Boeing jets in Ethiopia and Indonesia lacked two safety features in their cockpits because the company charged extra to install them.
The features could have helped pilots detect erroneous readings, which some experts believe might be connected to the planes' failures, The New York Times reports.
Lion Air Flight 610 and Ethiopian Airlines Flight 302, which crashed within five months of each other, were brand new but were not equipped with an angle of attack indicator or an angle of attack disagree light, the paper said. The angle of attack indicator determines how much the plane's nose is tilted, and the disagree light is activated if the jet's sensors are giving contradictory signals.
Boeing will now make the disagree light free of charge on all new 737 Max planes, after the deadly crashes caused all the Max planes to be grounded, according to the Times. The angle of attack indicator will remain an option that airlines can purchase, the report said. The company is also planning a new software update.
Neither safety feature was mandated by the Federal Aviation Administration, but experts say it is key to flight safety.
"They're critical, and cost almost nothing for the airlines to install," Bjorn Fehrm, an analyst at aviation consultancy Leeham, told the Times. "Boeing charges for them because it can. But they're vital for safety."
Boeing did not immediately respond to CNBC's request for comment. Ethiopian Airlines said in a statement Thursday that its pilots had been following FAA and Boeing guidance.
"Ethiopian Airlines pilots completed the Boeing recommended and FAA approved differences training from the B-737 NG aircraft to the B-737 MAX aircraft before the phase in of the B-737-8 MAX fleet to the Ethiopian operation and before they start flying the B-737-8 MAX," the airline said in a statement.
"We urge all concerned to refrain from making such uninformed, incorrect, irresponsible and misleading statements during the period of the accident investigation. International regulations require all stakeholders to wait patiently for the result of the investigation," it said.
It's still unclear what caused the crashes.
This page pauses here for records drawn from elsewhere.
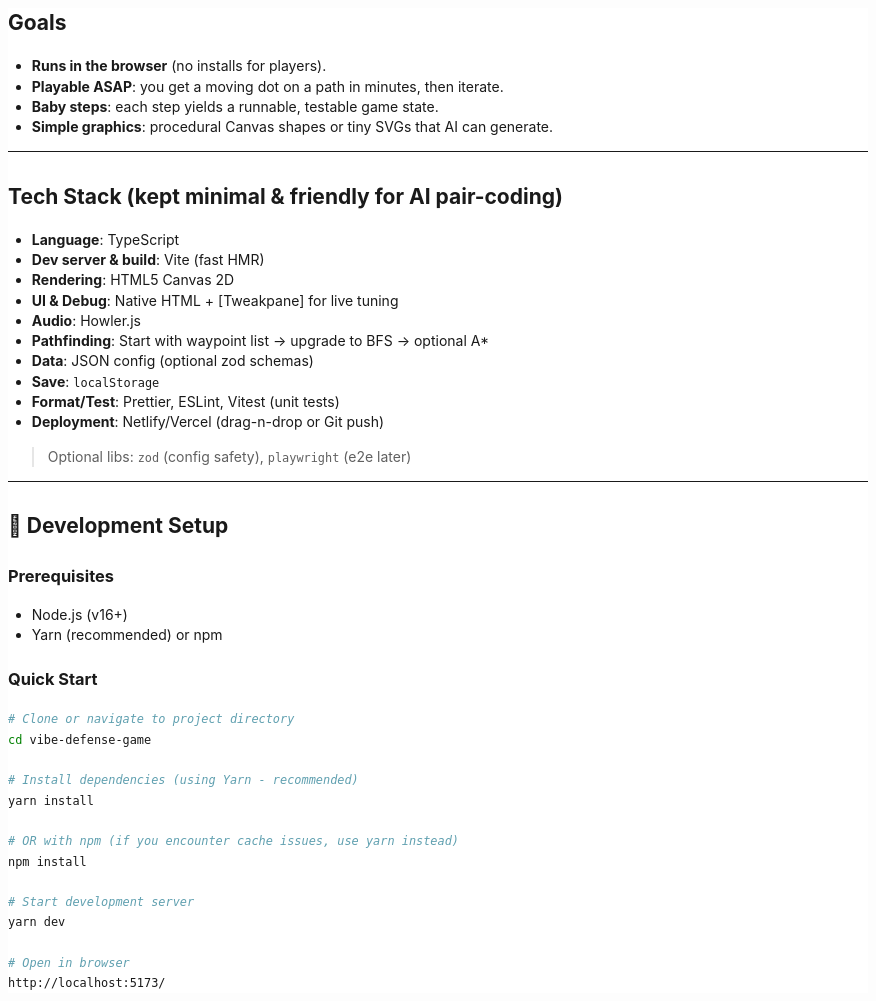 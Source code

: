 
## Goals

* **Runs in the browser** (no installs for players).
* **Playable ASAP**: you get a moving dot on a path in minutes, then iterate.
* **Baby steps**: each step yields a runnable, testable game state.
* **Simple graphics**: procedural Canvas shapes or tiny SVGs that AI can generate.

---

## Tech Stack (kept minimal & friendly for AI pair-coding)

* **Language**: TypeScript
* **Dev server & build**: Vite (fast HMR)
* **Rendering**: HTML5 Canvas 2D
* **UI & Debug**: Native HTML + \[Tweakpane] for live tuning
* **Audio**: Howler.js
* **Pathfinding**: Start with waypoint list → upgrade to BFS → optional A\*
* **Data**: JSON config (optional zod schemas)
* **Save**: `localStorage`
* **Format/Test**: Prettier, ESLint, Vitest (unit tests)
* **Deployment**: Netlify/Vercel (drag-n-drop or Git push)

> Optional libs: `zod` (config safety), `playwright` (e2e later)

---

## 🚀 Development Setup

### Prerequisites
- Node.js (v16+)
- Yarn (recommended) or npm

### Quick Start

```bash
# Clone or navigate to project directory
cd vibe-defense-game

# Install dependencies (using Yarn - recommended)
yarn install

# OR with npm (if you encounter cache issues, use yarn instead)
npm install

# Start development server
yarn dev

# Open in browser
http://localhost:5173/
```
Investigators are looking into whether a new software system added to combat stalls in Boeing's 737 Max series might have been a trigger, as well as faulty data from sensors on the Lion Air plane that might have caused a system malfunction.
Dennis A. Muilenburg, Boeing's CEO, said the company was working on making the 737 Max safer.
"As part of our standard practice following any accident, we examine our aircraft design and operation, and when appropriate, institute product updates to further improve safety," he said in a statement Sunday.
An email sent to Lion Air, outside regular business hours, was not immediately answered.